From the data below, please reproduce exactly everything from the line that contains "- Nicholas Myers" down to the line that contains "- [ ] Oque vc quer criar", with both ends included.

-- Input for this task follows --

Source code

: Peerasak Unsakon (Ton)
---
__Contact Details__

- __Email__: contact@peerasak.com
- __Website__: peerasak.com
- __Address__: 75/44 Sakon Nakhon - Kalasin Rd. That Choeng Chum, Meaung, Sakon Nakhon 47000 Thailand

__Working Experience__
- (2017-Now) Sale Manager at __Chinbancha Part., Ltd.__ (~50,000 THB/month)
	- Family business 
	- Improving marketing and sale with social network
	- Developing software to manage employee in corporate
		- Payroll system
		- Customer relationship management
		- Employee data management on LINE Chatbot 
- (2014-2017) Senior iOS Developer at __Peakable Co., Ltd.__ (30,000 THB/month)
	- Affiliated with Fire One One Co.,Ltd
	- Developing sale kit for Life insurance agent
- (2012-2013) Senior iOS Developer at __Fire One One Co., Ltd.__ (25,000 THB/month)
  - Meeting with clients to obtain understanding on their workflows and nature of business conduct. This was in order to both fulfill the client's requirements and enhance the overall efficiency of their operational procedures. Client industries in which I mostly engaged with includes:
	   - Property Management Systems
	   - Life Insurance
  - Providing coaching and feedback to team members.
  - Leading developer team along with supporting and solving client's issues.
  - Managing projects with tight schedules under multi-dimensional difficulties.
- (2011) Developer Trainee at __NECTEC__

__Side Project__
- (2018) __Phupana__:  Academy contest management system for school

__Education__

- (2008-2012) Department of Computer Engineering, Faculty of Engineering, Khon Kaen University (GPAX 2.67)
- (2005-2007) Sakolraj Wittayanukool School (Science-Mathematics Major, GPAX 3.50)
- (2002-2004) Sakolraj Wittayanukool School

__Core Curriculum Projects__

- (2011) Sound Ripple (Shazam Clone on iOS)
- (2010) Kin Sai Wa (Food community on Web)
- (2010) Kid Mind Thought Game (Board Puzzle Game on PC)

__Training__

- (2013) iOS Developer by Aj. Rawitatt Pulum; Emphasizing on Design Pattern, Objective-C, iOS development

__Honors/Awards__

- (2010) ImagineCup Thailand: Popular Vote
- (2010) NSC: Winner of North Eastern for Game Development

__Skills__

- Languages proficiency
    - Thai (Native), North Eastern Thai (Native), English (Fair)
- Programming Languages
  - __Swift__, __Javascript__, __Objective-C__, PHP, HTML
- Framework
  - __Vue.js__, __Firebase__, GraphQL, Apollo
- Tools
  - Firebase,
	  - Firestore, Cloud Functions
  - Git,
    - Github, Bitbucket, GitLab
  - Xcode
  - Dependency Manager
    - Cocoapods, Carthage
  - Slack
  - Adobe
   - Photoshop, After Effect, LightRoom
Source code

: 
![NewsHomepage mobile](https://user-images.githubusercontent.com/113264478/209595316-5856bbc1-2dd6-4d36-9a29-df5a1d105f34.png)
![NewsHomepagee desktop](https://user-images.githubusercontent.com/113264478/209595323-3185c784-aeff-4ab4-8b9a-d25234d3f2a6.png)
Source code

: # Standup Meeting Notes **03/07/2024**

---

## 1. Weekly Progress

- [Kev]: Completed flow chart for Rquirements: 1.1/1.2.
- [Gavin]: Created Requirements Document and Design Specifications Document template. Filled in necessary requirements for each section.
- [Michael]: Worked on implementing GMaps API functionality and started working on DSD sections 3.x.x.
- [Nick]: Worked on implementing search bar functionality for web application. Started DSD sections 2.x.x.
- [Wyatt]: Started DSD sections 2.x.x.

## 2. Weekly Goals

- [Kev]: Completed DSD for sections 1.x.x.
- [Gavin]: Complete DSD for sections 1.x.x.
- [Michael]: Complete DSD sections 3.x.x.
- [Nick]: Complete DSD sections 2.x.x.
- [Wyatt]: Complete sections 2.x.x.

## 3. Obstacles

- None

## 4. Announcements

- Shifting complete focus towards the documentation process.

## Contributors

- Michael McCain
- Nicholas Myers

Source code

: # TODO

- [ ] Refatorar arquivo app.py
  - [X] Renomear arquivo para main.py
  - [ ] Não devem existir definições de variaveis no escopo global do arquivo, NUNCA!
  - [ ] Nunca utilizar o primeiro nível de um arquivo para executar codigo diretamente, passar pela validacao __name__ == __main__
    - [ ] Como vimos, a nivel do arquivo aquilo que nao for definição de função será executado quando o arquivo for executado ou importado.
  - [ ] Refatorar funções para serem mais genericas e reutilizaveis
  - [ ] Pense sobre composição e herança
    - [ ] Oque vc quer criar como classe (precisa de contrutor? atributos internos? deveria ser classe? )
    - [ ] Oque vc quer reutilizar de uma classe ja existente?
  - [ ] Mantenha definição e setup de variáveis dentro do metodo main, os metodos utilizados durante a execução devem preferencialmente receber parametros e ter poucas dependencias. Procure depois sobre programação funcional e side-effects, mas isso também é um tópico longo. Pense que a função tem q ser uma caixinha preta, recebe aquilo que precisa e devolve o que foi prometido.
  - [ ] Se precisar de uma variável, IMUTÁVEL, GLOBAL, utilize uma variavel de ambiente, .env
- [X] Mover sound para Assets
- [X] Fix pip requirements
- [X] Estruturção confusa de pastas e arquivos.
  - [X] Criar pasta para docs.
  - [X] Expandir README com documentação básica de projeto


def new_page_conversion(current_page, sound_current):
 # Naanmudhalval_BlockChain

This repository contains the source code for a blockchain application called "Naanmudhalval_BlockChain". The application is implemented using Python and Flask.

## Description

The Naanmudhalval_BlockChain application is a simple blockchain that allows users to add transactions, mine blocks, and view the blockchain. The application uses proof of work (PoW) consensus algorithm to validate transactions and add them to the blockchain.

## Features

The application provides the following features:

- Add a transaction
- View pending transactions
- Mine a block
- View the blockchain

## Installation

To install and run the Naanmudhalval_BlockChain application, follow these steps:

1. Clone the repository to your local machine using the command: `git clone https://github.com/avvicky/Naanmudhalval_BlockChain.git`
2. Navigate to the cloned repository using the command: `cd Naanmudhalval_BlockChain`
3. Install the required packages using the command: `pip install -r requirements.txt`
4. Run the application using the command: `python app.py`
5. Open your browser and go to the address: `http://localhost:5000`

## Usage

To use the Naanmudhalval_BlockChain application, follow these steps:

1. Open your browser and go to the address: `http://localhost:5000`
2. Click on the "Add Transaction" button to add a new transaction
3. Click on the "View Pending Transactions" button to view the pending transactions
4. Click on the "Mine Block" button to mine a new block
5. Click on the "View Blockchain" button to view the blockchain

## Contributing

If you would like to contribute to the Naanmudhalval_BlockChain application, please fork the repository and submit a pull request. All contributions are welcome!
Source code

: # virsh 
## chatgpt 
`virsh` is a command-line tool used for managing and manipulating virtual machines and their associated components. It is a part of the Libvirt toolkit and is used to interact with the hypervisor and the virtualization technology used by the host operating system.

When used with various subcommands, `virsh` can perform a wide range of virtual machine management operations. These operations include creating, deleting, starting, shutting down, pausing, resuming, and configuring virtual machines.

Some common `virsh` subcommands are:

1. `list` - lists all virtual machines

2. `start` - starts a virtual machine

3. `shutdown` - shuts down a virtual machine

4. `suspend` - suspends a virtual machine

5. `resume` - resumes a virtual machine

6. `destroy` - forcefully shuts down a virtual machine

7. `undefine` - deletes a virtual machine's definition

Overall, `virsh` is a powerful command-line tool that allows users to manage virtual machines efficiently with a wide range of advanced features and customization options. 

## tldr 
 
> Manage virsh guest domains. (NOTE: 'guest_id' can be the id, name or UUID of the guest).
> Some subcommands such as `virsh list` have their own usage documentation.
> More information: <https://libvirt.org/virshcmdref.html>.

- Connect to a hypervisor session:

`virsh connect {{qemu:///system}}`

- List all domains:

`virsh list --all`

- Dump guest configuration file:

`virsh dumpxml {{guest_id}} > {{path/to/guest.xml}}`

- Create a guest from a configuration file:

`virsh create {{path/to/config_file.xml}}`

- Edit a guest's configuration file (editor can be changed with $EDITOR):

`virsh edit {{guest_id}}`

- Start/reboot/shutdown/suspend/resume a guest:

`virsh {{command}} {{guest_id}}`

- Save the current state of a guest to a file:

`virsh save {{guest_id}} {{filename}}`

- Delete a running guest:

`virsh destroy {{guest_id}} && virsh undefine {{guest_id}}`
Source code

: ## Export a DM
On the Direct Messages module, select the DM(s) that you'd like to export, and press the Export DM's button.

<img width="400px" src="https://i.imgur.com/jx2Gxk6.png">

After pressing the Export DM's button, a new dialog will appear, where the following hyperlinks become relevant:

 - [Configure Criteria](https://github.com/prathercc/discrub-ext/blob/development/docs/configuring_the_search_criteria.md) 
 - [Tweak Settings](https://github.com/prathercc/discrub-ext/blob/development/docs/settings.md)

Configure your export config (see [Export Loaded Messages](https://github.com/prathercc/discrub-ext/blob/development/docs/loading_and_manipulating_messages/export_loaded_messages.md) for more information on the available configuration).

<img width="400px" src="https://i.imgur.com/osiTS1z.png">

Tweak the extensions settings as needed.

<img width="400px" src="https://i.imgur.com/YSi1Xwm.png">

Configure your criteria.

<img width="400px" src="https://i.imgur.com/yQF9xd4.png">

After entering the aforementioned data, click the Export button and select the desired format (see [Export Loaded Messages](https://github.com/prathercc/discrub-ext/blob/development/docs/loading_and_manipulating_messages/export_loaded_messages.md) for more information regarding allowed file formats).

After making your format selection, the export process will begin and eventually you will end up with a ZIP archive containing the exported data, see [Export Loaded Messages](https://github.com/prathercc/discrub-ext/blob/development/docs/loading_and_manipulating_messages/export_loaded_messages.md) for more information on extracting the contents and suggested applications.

-- Input for this task concluded --

▶ **Final answer**:
- Nicholas Myers

Source code

: # TODO

- [ ] Refatorar arquivo app.py
  - [X] Renomear arquivo para main.py
  - [ ] Não devem existir definições de variaveis no escopo global do arquivo, NUNCA!
  - [ ] Nunca utilizar o primeiro nível de um arquivo para executar codigo diretamente, passar pela validacao __name__ == __main__
    - [ ] Como vimos, a nivel do arquivo aquilo que nao for definição de função será executado quando o arquivo for executado ou importado.
  - [ ] Refatorar funções para serem mais genericas e reutilizaveis
  - [ ] Pense sobre composição e herança
    - [ ] Oque vc quer criar como classe (precisa de contrutor? atributos internos? deveria ser classe? )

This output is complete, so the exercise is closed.